# What is needed:
Word for word, restate the lines of the material below from its first line through the one containing "## Post-Fix Verification". Omit the rest.
%%
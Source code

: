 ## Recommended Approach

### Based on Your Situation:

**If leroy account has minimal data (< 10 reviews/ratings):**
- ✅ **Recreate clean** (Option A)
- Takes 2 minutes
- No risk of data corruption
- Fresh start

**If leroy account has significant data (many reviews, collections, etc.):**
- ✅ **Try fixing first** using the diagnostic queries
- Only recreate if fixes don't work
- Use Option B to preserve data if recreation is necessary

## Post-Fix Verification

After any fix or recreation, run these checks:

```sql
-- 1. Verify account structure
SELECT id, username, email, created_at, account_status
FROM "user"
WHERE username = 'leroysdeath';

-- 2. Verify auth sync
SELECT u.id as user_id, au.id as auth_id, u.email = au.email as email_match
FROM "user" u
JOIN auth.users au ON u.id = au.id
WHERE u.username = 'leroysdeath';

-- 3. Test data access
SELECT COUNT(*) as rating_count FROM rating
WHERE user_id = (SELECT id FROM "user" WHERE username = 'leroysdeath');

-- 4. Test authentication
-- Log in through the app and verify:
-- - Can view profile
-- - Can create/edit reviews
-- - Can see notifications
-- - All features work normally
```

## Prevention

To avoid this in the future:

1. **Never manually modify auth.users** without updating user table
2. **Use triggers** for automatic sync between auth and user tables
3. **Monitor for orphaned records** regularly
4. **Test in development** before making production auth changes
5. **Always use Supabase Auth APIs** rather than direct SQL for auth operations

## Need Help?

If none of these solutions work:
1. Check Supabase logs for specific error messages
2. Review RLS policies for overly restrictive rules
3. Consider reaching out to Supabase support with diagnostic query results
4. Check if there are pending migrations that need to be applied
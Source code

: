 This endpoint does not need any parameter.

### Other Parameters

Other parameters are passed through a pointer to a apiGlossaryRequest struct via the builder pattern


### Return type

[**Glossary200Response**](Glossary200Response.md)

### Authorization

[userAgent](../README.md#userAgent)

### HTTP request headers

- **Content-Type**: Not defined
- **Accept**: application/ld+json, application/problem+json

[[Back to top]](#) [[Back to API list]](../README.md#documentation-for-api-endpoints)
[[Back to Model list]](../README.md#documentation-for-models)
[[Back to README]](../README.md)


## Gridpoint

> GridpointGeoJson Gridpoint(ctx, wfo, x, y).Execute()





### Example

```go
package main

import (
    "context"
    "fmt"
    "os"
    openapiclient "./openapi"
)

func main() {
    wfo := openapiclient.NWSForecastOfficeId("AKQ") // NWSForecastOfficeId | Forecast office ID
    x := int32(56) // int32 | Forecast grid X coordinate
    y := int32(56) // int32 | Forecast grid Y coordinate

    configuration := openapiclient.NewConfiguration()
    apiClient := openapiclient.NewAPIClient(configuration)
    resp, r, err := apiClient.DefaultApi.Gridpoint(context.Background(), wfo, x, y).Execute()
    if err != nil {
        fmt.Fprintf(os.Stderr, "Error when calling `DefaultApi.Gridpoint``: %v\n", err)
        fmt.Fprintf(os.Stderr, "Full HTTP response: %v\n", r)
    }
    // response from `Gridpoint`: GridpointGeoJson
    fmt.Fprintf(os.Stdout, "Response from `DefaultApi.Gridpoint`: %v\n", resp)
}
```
%%
# Exercise answer:
Source code

: ## Recommended Approach

### Based on Your Situation:

**If leroy account has minimal data (< 10 reviews/ratings):**
- ✅ **Recreate clean** (Option A)
- Takes 2 minutes
- No risk of data corruption
- Fresh start

**If leroy account has significant data (many reviews, collections, etc.):**
- ✅ **Try fixing first** using the diagnostic queries
- Only recreate if fixes don't work
- Use Option B to preserve data if recreation is necessary

## Post-Fix Verification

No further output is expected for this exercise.